UNITED NATIONS STAMP COLLECTION SALE INVESTIGATED

On April 28 Fox News posted a very lengthy article about an
investigation into the 2003 sale of the United Nations' stamp
collection.

"Amid the many scandals at the United Nations, a new mystery
now looms. What happened to the world organization's unique
and valuable postal archive — in effect, the U.N.'s own stamp
collection, one of the crown jewels of its past and a popular
point of contact with the global public?

Auditors from the U.N.'s investigative arm, the Office of
Internal Oversight Services (OIOS), are currently putting the
last touches on an investigative report that has taken months
to complete, and that aims to determine exactly what happened
— and why — to the U.N.'s rare and much-admired collection of
materials that belong to the United Nations Postal Administration."

"One thing that investigators know for certain about the archive:
In a discreet but historic auction carried out in a quiet suburb
of Geneva, Switzerland, all of it — more than a metric ton of
prized material, dating from as early as 1951 — was sold off to
a single bidder on May 12, 2003.

The collection included original artwork for U.N. stamps, unique
so-called die proofs to test the faithfulness of design reproduction,
printing proofs and other rarities, along with hundreds of thousands
of other stamps, reflecting many of the most colorful aspects of U.N.
history."

"But for the U.N., it was no coup, even though, according to
officials familiar with UNPA finances, the UNPA netted some $2.5
million from the Swiss auction deal. The reason: according to U.N.
sources, the archive sale may well have taken place without the
permissions required by the regulations of the U.N. Secretariat
for the disposal of such important U.N. property."
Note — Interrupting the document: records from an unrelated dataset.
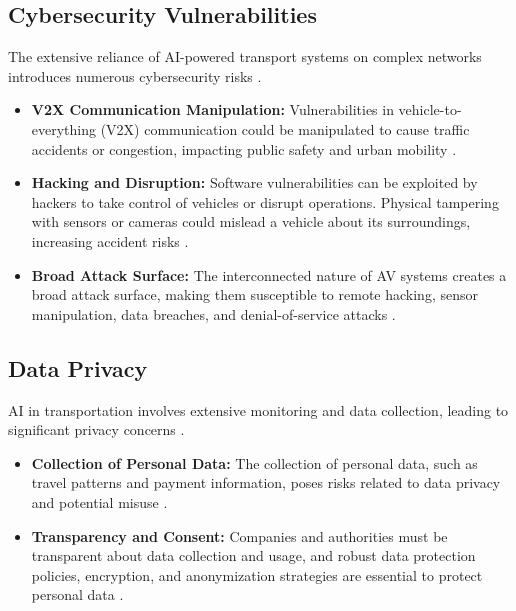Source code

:\subsection{Cybersecurity Vulnerabilities}
The extensive reliance of AI-powered transport systems on complex networks introduces numerous cybersecurity risks \cite{Akitra_Cybersecurity}.
\begin{itemize}
    \item \textbf{V2X Communication Manipulation:} Vulnerabilities in vehicle-to-everything (V2X) communication could be manipulated to cause traffic accidents or congestion, impacting public safety and urban mobility \cite{Akitra_Cybersecurity}.
    \item \textbf{Hacking and Disruption:} Software vulnerabilities can be exploited by hackers to take control of vehicles or disrupt operations. Physical tampering with sensors or cameras could mislead a vehicle about its surroundings, increasing accident risks \cite{TechVertu_Cybersecurity}.
    \item \textbf{Broad Attack Surface:} The interconnected nature of AV systems creates a broad attack surface, making them susceptible to remote hacking, sensor manipulation, data breaches, and denial-of-service attacks \cite{MDPI_Cybersecurity}.
\end{itemize}

\subsection{Data Privacy}
AI in transportation involves extensive monitoring and data collection, leading to significant privacy concerns \cite{TechStack_DataPrivacy}.
\begin{itemize}
    \item \textbf{Collection of Personal Data:} The collection of personal data, such as travel patterns and payment information, poses risks related to data privacy and potential misuse \cite{TechStack_DataPrivacy}.
    \item \textbf{Transparency and Consent:} Companies and authorities must be transparent about data collection and usage, and robust data protection policies, encryption, and anonymization strategies are essential to protect personal data \cite{RTSLabs_DataPrivacy}.
\end{itemize}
"The sole winner of the Geneva auction bid was Arthur Morowitz,
CEO of a Manhattan-based firm called Champion Stamp Collection.
Morowitz is also secretary of the American Stamp Dealers Association,
an industry group. When contacted by FOX News, Morowitz declined to
comment on the sale, or the subsequent resale of the postal archive.
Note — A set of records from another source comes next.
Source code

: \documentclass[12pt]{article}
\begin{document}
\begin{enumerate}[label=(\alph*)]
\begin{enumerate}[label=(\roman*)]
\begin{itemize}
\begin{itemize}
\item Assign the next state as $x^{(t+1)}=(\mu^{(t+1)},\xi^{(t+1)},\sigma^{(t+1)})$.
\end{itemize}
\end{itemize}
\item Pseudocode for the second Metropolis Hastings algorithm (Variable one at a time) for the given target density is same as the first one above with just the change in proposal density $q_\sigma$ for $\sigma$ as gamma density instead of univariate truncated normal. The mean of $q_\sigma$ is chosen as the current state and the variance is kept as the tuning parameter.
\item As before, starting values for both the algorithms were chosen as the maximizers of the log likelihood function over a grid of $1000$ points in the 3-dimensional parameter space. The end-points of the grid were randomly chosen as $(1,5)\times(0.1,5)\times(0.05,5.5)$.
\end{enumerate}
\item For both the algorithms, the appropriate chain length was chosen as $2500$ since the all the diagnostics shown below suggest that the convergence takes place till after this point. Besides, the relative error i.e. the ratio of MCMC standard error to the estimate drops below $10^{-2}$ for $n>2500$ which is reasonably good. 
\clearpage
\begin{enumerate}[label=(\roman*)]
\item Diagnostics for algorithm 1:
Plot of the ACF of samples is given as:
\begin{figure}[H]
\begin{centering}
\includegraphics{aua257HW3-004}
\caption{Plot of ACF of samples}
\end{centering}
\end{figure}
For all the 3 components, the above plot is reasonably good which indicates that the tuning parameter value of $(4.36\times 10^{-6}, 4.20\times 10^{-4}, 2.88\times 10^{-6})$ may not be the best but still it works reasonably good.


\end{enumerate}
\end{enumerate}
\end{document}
Even before leaving Geneva, however, Morowitz had been contacted
by another U.S. auctioneer, Greg Manning, head of a New Jersey
auction firm named Greg Manning Auctions, Inc (GMAI)..."
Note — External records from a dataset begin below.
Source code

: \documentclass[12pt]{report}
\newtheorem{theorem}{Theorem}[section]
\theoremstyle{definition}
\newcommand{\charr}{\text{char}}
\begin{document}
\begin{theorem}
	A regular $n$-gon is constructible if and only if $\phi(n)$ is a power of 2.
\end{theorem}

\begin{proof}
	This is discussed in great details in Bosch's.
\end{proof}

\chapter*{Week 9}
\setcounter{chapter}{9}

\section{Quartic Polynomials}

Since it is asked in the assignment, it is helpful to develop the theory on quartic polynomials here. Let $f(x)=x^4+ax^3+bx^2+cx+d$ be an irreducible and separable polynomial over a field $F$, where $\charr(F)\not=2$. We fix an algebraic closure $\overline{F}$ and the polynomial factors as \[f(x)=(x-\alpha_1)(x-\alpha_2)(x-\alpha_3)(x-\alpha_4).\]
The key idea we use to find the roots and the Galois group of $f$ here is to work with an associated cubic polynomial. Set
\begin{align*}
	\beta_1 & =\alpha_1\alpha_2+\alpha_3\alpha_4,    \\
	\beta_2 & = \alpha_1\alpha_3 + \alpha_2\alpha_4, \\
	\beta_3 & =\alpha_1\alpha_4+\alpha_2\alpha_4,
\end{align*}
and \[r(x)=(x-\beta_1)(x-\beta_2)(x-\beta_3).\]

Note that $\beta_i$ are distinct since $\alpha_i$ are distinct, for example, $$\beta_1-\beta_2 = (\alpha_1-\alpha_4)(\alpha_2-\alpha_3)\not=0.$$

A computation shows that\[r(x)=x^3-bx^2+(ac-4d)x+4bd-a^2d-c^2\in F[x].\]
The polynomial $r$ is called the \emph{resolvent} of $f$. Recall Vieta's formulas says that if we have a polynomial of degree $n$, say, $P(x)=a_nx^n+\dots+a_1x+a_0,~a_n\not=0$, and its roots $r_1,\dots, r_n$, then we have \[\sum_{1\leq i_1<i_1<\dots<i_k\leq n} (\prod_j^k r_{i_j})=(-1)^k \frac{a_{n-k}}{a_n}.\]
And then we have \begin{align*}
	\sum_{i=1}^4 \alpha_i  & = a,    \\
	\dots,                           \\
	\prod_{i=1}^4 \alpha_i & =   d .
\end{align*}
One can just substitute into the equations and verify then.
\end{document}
"Six months later, at his auction galleries in West Caldwell, N.J.,
Manning put the rarest and most unique items in the U.N. archive up
for auction once again — more than 2,000 items in all. They ranged
from artists' drawings for the earliest U.N. stamps in 1951 to
approved models for special anniversary issues to unique rarities
celebrating peacekeeping operations and national member states."

"This auction, however, was only the tip of the UNPA's archival
iceberg. After the sale, Manning still retained "hundreds of
thousands of individual items from the archive, less unique than
the top-line items but still in highly limited quantity. These,
he says, he disposed of throughout 2004 to other private customers."